# Eating poo



## mygarnetboy (Nov 3, 2008)

Well Sherman must really like the new food b/c he's wanting a double helping...

I do my best to pick up the yard, but w/a little one, I can't be out there w/him every second. He came in today reeking of poo, and it was his breath. :yuck: Is there something I can add to his dinner to make "the seconds" less appealing? Anyone have any luck w/any of the supplements? Thanks!


----------



## Ljilly28 (Jan 22, 2008)

Pineapple is a famous one(?).


----------



## mygarnetboy (Nov 3, 2008)

Fresh or canned? Or would it matter? I'll try anything at this point b/c the smell is SO awful on his breath. I tried to feed him a mint when he came in and the little buggar wouldn't eat it. He'll eat poo, but not a mint. Grrr...


----------



## missmarstar (Jul 22, 2007)

I would also suggest pineapple.. apparantly it makes the poo taste not so great. LOL But I would also check out his stools and see if they have what looks like undigested kibble in them. It's possible he is not digesting his food well and kibble pieces in the poop might entice him to eat it more. Just a possibility.


----------



## rictic (Feb 16, 2009)

i dont know why they eat poo but there is a proper name for it lol.
begins with car........ i think.

there is a reason tho.

dont know if this helps at all


*Dogs that Eat Poo - Coprophagia*If your dog eats their own poo or even the poo of other dogs, you are likely to see it as quite a disgusting habit and wish to do something to stop it. If your dog is in the habit of eating faeces you will be less eager to cuddle close to your dog and certainly less likely to want doggie ‘kisses’. Also their habit may restrict their freedom as you are more likely to keep your dog on lead at walkies time. From a health point of view you may worry what germs and diseases your dog could be picking up.

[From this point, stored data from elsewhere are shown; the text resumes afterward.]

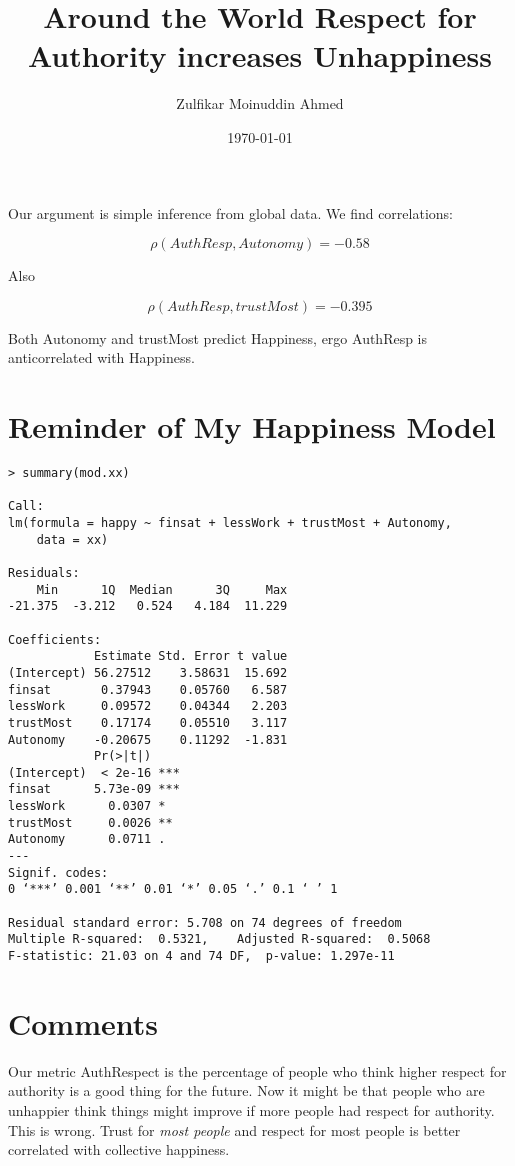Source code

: \documentclass{amsart}
\title{Around the World Respect for Authority increases Unhappiness}
\author{Zulfikar Moinuddin Ahmed}
\date{\today}
\begin{document}
\maketitle

Our argument is simple inference from global data.  We find correlations:

\[
\rho( AuthResp, Autonomy ) = -0.58
\]

Also

\[
\rho( AuthResp, trustMost ) = -0.395
\]

Both Autonomy and trustMost predict Happiness, ergo AuthResp is anticorrelated with Happiness.

\section{Reminder of My Happiness Model}

\begin{verbatim}
> summary(mod.xx)

Call:
lm(formula = happy ~ finsat + lessWork + trustMost + Autonomy, 
    data = xx)

Residuals:
    Min      1Q  Median      3Q     Max 
-21.375  -3.212   0.524   4.184  11.229 

Coefficients:
            Estimate Std. Error t value
(Intercept) 56.27512    3.58631  15.692
finsat       0.37943    0.05760   6.587
lessWork     0.09572    0.04344   2.203
trustMost    0.17174    0.05510   3.117
Autonomy    -0.20675    0.11292  -1.831
            Pr(>|t|)    
(Intercept)  < 2e-16 ***
finsat      5.73e-09 ***
lessWork      0.0307 *  
trustMost     0.0026 ** 
Autonomy      0.0711 .  
---
Signif. codes:  
0 ‘***’ 0.001 ‘**’ 0.01 ‘*’ 0.05 ‘.’ 0.1 ‘ ’ 1

Residual standard error: 5.708 on 74 degrees of freedom
Multiple R-squared:  0.5321,	Adjusted R-squared:  0.5068 
F-statistic: 21.03 on 4 and 74 DF,  p-value: 1.297e-11
\end{verbatim}

\section{Comments}
Our metric AuthRespect is the percentage of people who think higher respect for authority is a good thing for the future.  Now it might be that people who are unhappier think things might improve if more people had respect for authority.  This is wrong.  Trust for {\em most people} and respect for most people is better correlated with collective happiness.  
\end{document}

But before we tackle how to nip this behaviour in the bud, we should first stop and consider why a dog might eat faeces.

Firstly it is important to realise that coprophagia (eating faeces) is actually quite common. Horse or rabbit dropping would usually be preferred but other dog poo will suffice if no other faeces are available.

Nutritional deficiency is commonly believed to be a reason for poo eating, so it is important to rule this out first. However, a dog fed on a good quality complete dog food should already be getting all the nutrients they require. If you are feeding a low quality food then try selecting a 





better quality brand.

See our Dog Food Reviews if you need any assistance. If you feed a home-cooked diet then make sure that the correct proportions of food groups and correct nutrients are being provided.

Another possible clinical cause of coprophagia could be a digestion problem. In other words, you are feeding the correct nutrients but your dog is not able to digest what it needs. Your vet will need to examine your dog and rule out this possibility.

Poor digestion due to fast eating may in turn result in poor nutrient absorption. Instinctively the dog may then try to reprocess it by eating up his nutrient rich poop.

The wishbone design in the centre of the specially designed Eat Better™ bowl has 3 apexes and connecting ridges, which serve as an obstruction to deter the dog from making a clean sweep of the food. It moderates the dog's eating pace.​
One particular nutrient often thought to lead to poo eating is a lack of vitamin B. Supplementing your dog’s diet with Vitamin B could therefore help, but please note that this should not be required if your dog is already fed a good quality complete food. However, if supplementation is required, try conditioning tablets from the pet shop or brewers’ yeast from the health food shop.

Other reasons for eating faeces are behavioural based. Your dog may simply do it because it is an instinct or is even a pleasurable activity. In this case, your disapproval will have little effect since the pleasure gained from eating the poop probably outweighs any displeasure from an unhappy owner.

It is worth mentioning that variety is the spice of life. Don’t discount the fact that a scavenging dog may simply be bored with his usual diet, making them more likely to seek out more novel food sources. Therefore, introducing some new food 
sources to their diet could help. Try adding small amounts of raw meat, raw offal, fish, egg yolk, green leafy vegetables, or brown rice.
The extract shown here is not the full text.